‘Birds of War’ Movie Review – Is It Worth Watching?
🎬 At a Glance
- Directors: Janay Boulos, Abd Alkader Habak
- Writers: Janay Boulos, Abd Alkader Habak, Jonathan Key
- Cast: Janay Boulos, Abd Alkader Habak
- Genre: Documentary
Spling’s One-Liner: “A devastating yet intimate, unconventional and touching war documentary and 13-year love story.”
Final Verdict: 7/10
Birds of War is an intimate and eye-opening documentary that transforms the horrors of conflict into an unexpectedly tender, unconventional love story. The film follows Janay Boulos, a London-based Lebanese BBC journalist, and Abd Alkader Habak, a fiercely patriotic Syrian activist and cameraman on the ground in Aleppo between 2011 and 2025. The couple double as directors on this portrait documentary. The film is named after the affectionate terms “bird” and “little bird” they call one another and also serves as a play on words with the Arabic word for war having one letter difference: think a blend of lovebirds and warbirds.

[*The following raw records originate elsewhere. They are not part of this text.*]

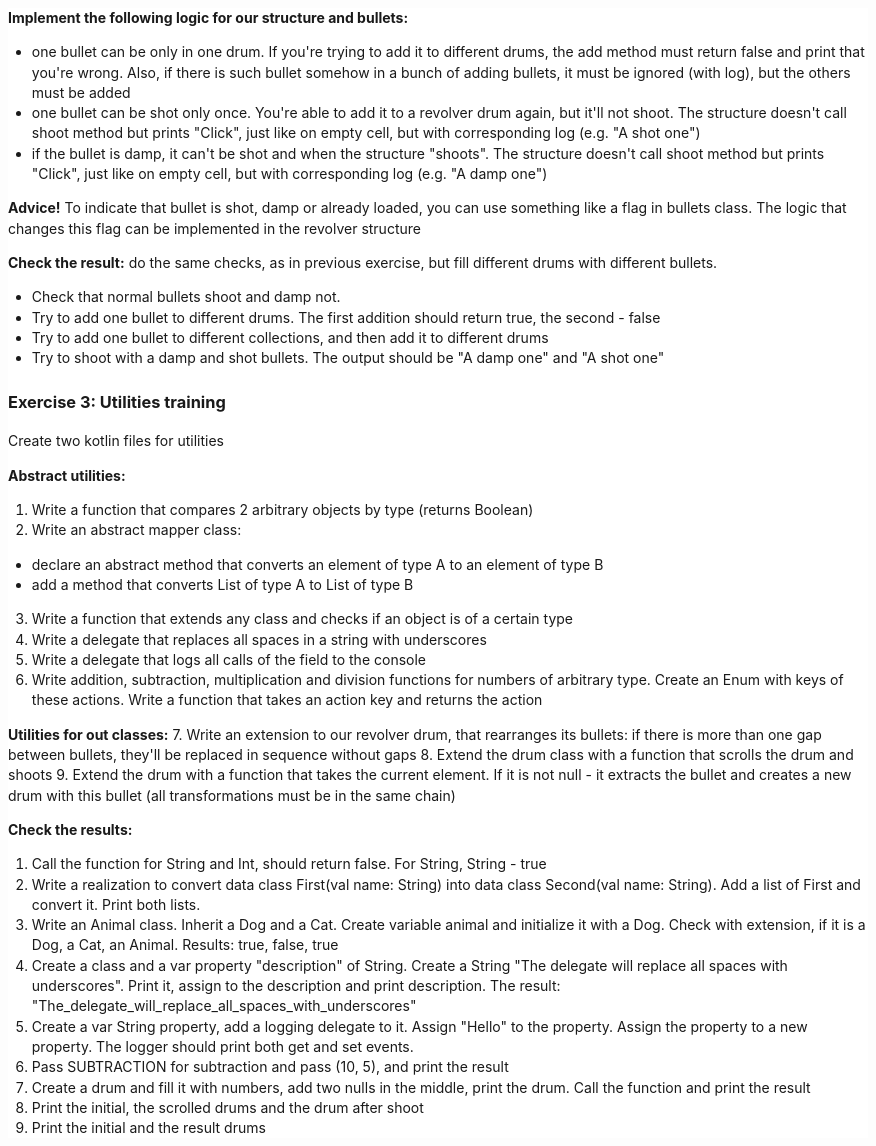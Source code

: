 **Implement the following logic for our structure and bullets:** 
  - one bullet can be only in one drum. If you're trying to add it to different drums, the add method must return false and print that you're wrong. Also, if there is such bullet somehow in a bunch of adding bullets, it must be ignored (with log), but the others must be added
  - one bullet can be shot only once. You're able to add it to a revolver drum again, but it'll not shoot. The structure doesn't call shoot method but prints \"Click\", just like on empty cell, but with corresponding log (e.g. \"A shot one\")
  - if the bullet is damp, it can't be shot and when the structure \"shoots\". The structure doesn't call shoot method but prints \"Click\", just like on empty cell, but with corresponding log (e.g. \"A damp one\")

**Advice!** To indicate that bullet is shot, damp or already loaded, you can use something like a flag in bullets class. The logic that changes this flag can be implemented in the revolver structure

**Check the result:** do the same checks, as in previous exercise, but fill different drums with different bullets. 
- Check that normal bullets shoot and damp not.
- Try to add one bullet to different drums. The first addition should return true, the second - false 
- Try to add one bullet to different collections, and then add it to different drums 
- Try to shoot with a damp and shot bullets. The output should be \"A damp one\" and \"A shot one\"

### Exercise 3: Utilities training
Create two kotlin files for utilities

**Abstract utilities:**
1. Write a function that compares 2 arbitrary objects by type (returns Boolean)
2. Write an abstract mapper class:
  - declare an abstract method that converts an element of type A to an element of type B
  - add a method that converts List of type A to List of type B
3. Write a function that extends any class and checks if an object is of a certain type
4. Write a delegate that replaces all spaces in a string with underscores
5. Write a delegate that logs all calls of the field to the console
6. Write addition, subtraction, multiplication and division functions for numbers of arbitrary type. Create an Enum with keys of these actions. Write a function that takes an action key and returns the action

**Utilities for out classes:**
7. Write an extension to our revolver drum, that rearranges its bullets: if there is more than one gap between bullets, they'll be replaced in sequence without gaps
8. Extend the drum class with a function that scrolls the drum and shoots
9. Extend the drum with a function that takes the current element. If it is not null - it extracts the bullet and creates a new drum with this bullet (all transformations must be in the same chain)

**Check the results:**
1. Call the function for String and Int, should return false. For String, String - true
2. Write a realization to convert data class First(val name: String) into data class Second(val name: String). Add a list of First and convert it. Print both lists.
3. Write an Animal class. Inherit a Dog and a Cat. Create variable animal and initialize it with a Dog. Check with extension, if it is a Dog, a Cat, an Animal. Results: true, false, true
4. Create a class and a var property \"description\" of String. Create a String \"The delegate will replace all spaces with underscores\". Print it, assign to the description and print description. The result: \"The_delegate_will_replace_all_spaces_with_underscores\"
5. Create a var String property, add a logging delegate to it. Assign \"Hello\" to the property. Assign the property to a new property. The logger should print both get and set events. 
6. Pass SUBTRACTION for subtraction and pass (10, 5), and print the result
7. Create a drum and fill it with numbers, add two nulls in the middle, print the drum. Call the function and print the result
8. Print the initial, the scrolled drums and the drum after shoot
9. Print the initial and the result drums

What begins as a strictly professional relationship – born out of the BBC’s need for raw footage from inside besieged Syria – gradually deepens over a 13-year period into a profound long-distance romance. Mining a massive personal archive of over 60 terabytes of footage, text messages and raw voice notes, the film charts their parallel lives across revolutions, war and exile.

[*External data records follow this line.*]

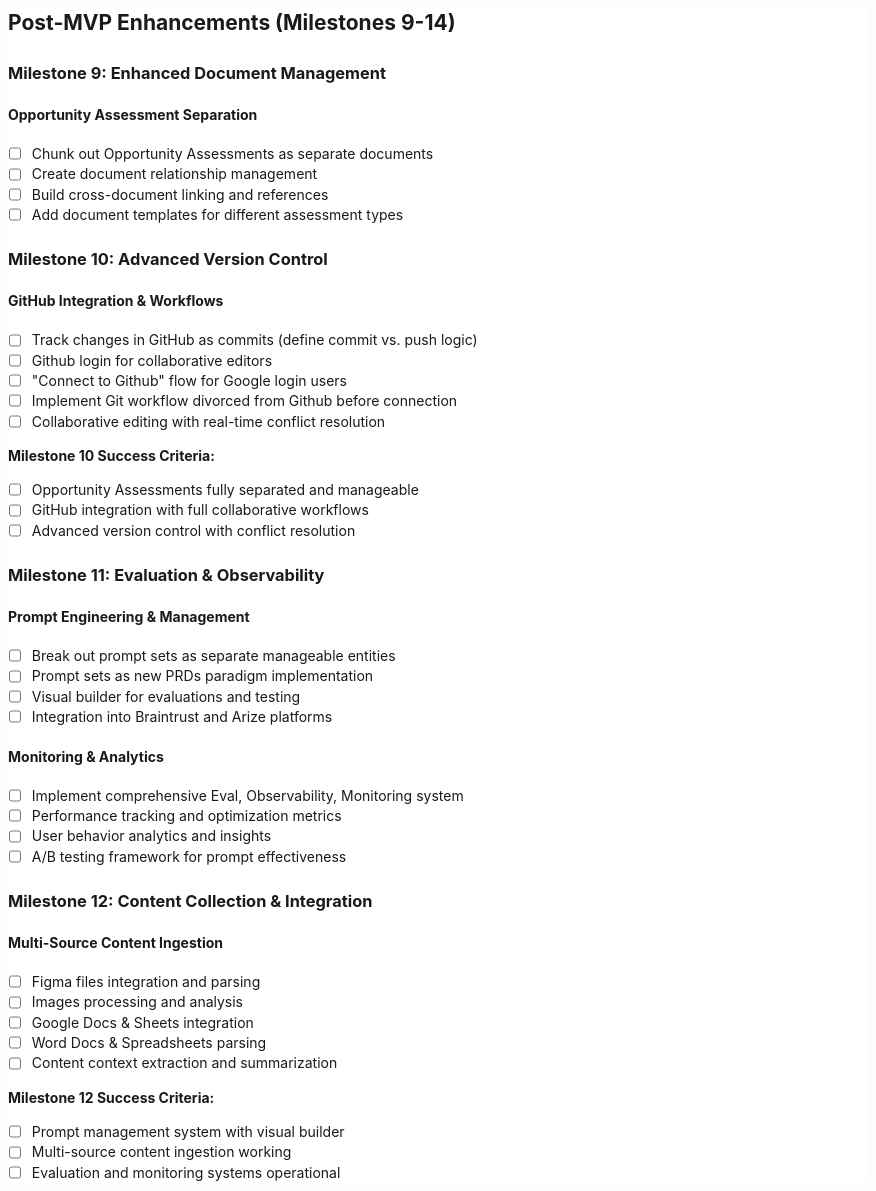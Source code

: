 
## Post-MVP Enhancements (Milestones 9-14)

### Milestone 9: Enhanced Document Management

#### Opportunity Assessment Separation
- [ ] Chunk out Opportunity Assessments as separate documents
- [ ] Create document relationship management
- [ ] Build cross-document linking and references
- [ ] Add document templates for different assessment types

### Milestone 10: Advanced Version Control

#### GitHub Integration & Workflows
- [ ] Track changes in GitHub as commits (define commit vs. push logic)
- [ ] Github login for collaborative editors
- [ ] "Connect to Github" flow for Google login users
- [ ] Implement Git workflow divorced from Github before connection
- [ ] Collaborative editing with real-time conflict resolution

**Milestone 10 Success Criteria:**
- [ ] Opportunity Assessments fully separated and manageable
- [ ] GitHub integration with full collaborative workflows
- [ ] Advanced version control with conflict resolution

### Milestone 11: Evaluation & Observability

#### Prompt Engineering & Management
- [ ] Break out prompt sets as separate manageable entities
- [ ] Prompt sets as new PRDs paradigm implementation
- [ ] Visual builder for evaluations and testing
- [ ] Integration into Braintrust and Arize platforms

#### Monitoring & Analytics
- [ ] Implement comprehensive Eval, Observability, Monitoring system
- [ ] Performance tracking and optimization metrics
- [ ] User behavior analytics and insights
- [ ] A/B testing framework for prompt effectiveness

### Milestone 12: Content Collection & Integration

#### Multi-Source Content Ingestion
- [ ] Figma files integration and parsing
- [ ] Images processing and analysis
- [ ] Google Docs & Sheets integration
- [ ] Word Docs & Spreadsheets parsing
- [ ] Content context extraction and summarization

**Milestone 12 Success Criteria:**
- [ ] Prompt management system with visual builder
- [ ] Multi-source content ingestion working
- [ ] Evaluation and monitoring systems operational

The documentary also serves as a timeline for the Syrian conflict and the shifting political landscape of Lebanon. It captures the terrifying reality of the bombings in Aleppo, where Habak risks his life to document the truth, contrasted with the quiet, domestic space the two attempt to build through the connectivity of digital screens.

“A love without borders.”
The narrative shifts dramatically when Habak makes international headlines. After a civilian evacuation convoy is bombed, he’s captured on camera dropping his equipment to carry a critically injured child to safety. This viral moment brings him global recognition but also makes him a target, forcing a move to Idlib and escalating the dangers separating the couple.

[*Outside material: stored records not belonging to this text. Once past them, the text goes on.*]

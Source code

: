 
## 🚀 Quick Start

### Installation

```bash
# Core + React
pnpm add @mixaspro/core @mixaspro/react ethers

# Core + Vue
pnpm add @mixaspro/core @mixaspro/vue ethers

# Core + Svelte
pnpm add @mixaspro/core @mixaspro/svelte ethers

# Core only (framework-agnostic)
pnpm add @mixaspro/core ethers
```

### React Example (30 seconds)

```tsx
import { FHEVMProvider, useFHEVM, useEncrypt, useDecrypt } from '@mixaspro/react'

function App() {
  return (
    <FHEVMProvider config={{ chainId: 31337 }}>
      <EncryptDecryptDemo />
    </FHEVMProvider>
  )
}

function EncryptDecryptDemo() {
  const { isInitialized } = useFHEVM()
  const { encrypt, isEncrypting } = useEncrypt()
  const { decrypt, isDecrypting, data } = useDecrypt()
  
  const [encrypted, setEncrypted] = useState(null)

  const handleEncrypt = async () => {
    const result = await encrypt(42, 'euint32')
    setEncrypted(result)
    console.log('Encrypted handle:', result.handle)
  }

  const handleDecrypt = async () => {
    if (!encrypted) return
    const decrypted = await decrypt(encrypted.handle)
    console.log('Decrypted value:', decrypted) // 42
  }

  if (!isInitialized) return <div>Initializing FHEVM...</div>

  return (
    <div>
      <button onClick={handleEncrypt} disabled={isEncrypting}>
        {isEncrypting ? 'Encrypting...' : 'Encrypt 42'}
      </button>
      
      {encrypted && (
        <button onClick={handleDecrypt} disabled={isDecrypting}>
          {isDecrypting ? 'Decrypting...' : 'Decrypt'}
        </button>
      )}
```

Ultimately, Birds of War is a moving portrait of a fiercely committed journalistic couple. The documentary balances devastating visuals of a war meant to crush the human spirit with the quiet, comforting sanctuary the couple find in one another. A behind-the-scenes foray into war journalism, it’s also a powerful testament to passion, family and the enduring resilience of connection against all odds.